Et si un jeune souhaite devenir journaliste, quel conseil lui donneriez-vous pour l’aiguiller ?
Nicolas Négoce : Je pense qu’il n’y a pas de de cursus obligatoire pour devenir journaliste. un scientifique, un littéraire ou quelqu’un même qui a fait de l’économie ou du droit peut devenir un journaliste mais je crois qu’il faut des qualités fondamentales comme être curieux, aimer les gens, avoir envie d’apprendre envie de comprendre ou avoir l’envie de transmettre, chose qui selon moi est très importante parce que la transmission c’est notre mission première comme relater des faits. Ensuite, on peut se spécialiser dans divers domaines. Me concernant, je suis spécialisé en géopolitique africaine continent que je connais depuis 2010. A ce jour, j’ai habité dans quatre pays différents la Côte d’Ivoire, le Congo; le Togo et le Sénégal. J’ai travaillé et voyager dans vingt-cinq pays du continent, je suis presque à la moitié il y en a cinquante-quatre donc voilà je suis vraiment spécialisé dans tout ce qui est géopolitique, ouest Africaine donc pas mal de pays justement où il y a des soucis notamment ces dernières années où il y a eu des transitions comme au Burkina Faso, la Guinée le Niger, le Mali et plus récemment au Sénégal où nous avons connu une belle transition entre Macky Sall et le président Diomaye Faye qui est le plus jeune président de l’histoire du pays alors qu’avant son élection, il y a eu pas mal de tumultes. J’étais présent à ce moment vu que j’ai vécu au Sénégal durant trois ans et j’ai ouvert les élections là-bas. Aujourd’hui, je réside en Côte d’Ivoire.
Quel est votre parcours tant professionnel que personnel ? Avez-vous toujours été dans le journalisme ?
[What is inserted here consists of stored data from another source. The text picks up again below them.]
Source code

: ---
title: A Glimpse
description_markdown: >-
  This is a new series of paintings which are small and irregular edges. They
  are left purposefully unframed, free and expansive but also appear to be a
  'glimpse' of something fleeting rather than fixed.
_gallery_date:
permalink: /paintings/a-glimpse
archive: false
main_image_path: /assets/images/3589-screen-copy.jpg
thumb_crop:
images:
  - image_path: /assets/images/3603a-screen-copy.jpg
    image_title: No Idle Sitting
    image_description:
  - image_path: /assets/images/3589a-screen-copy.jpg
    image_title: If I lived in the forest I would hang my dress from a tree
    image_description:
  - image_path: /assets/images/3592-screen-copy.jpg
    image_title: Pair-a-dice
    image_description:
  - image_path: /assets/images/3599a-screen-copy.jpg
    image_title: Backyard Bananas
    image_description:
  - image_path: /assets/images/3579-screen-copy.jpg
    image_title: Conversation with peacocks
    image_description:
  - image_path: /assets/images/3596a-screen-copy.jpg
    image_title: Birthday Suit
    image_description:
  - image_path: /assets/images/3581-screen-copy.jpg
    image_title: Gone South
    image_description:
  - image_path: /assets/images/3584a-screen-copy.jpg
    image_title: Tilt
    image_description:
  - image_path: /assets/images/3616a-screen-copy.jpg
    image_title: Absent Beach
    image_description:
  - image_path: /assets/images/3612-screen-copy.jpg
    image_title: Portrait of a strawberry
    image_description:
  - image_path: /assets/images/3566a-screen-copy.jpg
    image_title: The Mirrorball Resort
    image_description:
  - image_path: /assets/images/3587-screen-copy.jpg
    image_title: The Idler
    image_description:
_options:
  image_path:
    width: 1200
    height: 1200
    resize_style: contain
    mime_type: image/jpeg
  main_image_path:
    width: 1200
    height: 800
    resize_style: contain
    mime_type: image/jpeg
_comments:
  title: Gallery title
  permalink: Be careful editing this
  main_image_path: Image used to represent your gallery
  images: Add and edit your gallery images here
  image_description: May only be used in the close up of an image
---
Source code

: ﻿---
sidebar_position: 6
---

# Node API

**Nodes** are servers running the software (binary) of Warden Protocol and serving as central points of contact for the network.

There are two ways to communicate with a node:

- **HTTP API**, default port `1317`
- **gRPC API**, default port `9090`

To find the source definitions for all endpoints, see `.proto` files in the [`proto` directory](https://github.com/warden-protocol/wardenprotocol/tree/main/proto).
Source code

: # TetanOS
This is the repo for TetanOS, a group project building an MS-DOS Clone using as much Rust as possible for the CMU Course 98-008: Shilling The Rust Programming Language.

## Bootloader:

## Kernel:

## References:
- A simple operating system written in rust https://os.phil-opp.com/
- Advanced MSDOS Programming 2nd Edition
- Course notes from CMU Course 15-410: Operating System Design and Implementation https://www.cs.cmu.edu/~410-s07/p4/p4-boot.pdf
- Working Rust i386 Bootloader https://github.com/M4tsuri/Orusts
Nicolas Négoce : si j’ai toujours été dans le journalisme, j’étais encore au lycée de Baimbridge quand j’ai commencé à écrire mes premiers pour France-Antilles. De fil en aiguille, c’est comme cela que j’ai pu intégrer la rédaction locale. Je me suis beaucoup occupé de faits divers de chroniques judiciaires de magazines spéciaux que ce soit sur le tourisme, l’économie. J’ai beaucoup appris à France-Antilles, je suis vraiment très reconnaissant d’avoir commencé ma carrière là-bas et ensuite BFM TV à Paris puis Vox Africa en Angleterre mais j’ai aussi rejoint le bureau Vox Africa en Côte d’Ivoire pour lequel je couvrais l’Afrique de l’Ouest pour cette chaîne panafricaine, j’ai ensuite été rédacteur en chef d’un site sportif au Togo avant de redevenir correspondant pour la télévision chinoise CGTN alors que je ne parle pas du tout le mandarin, pour le coup j’étais correspondant en anglais et français à Lomé,capitale du Togo et donc je couvrais l’Afrique de l’Ouest. J’ai également collaboré avec TV5 et pendant 3 ans j’ai fait des petites infidélités au journalisme parce que j’ai été directeur de communication d’une compagnie aérienne au Congo pendant 3 ans…
Ecair ? Mais elle n’a pas duré longtemps compagnie ?
Nicolas Négoce : Elle a duré 5 ans et j’ai pu apporter ma ma pierre à l’édifice pendant trois ans. Ce fut une expérience enrichissante avec de belles missions où j’ai pu faire de belles rencontres. Je peux dire que grâce à cette expérience, j’ai beaucoup appris sur le monde aérien et comment ça fonctionne en Afrique. Ce fut très intéressant. Après mes 3 ans au Congo en tant que directeur de la communication d’Ecair, j’ai rejoint la BBC au bureau de de Dakar au Sénégal avant de partir à Londres pour à Dakar et aujourd’hui je suis à Abidjan n en charge de toute l’Afrique de l’Ouest francophone.
Qu’est-ce qui vous passionne à continuer à exercer une profession de plus en plus critiquée aussi bien par les populations que par les politiques à travers le Monde ?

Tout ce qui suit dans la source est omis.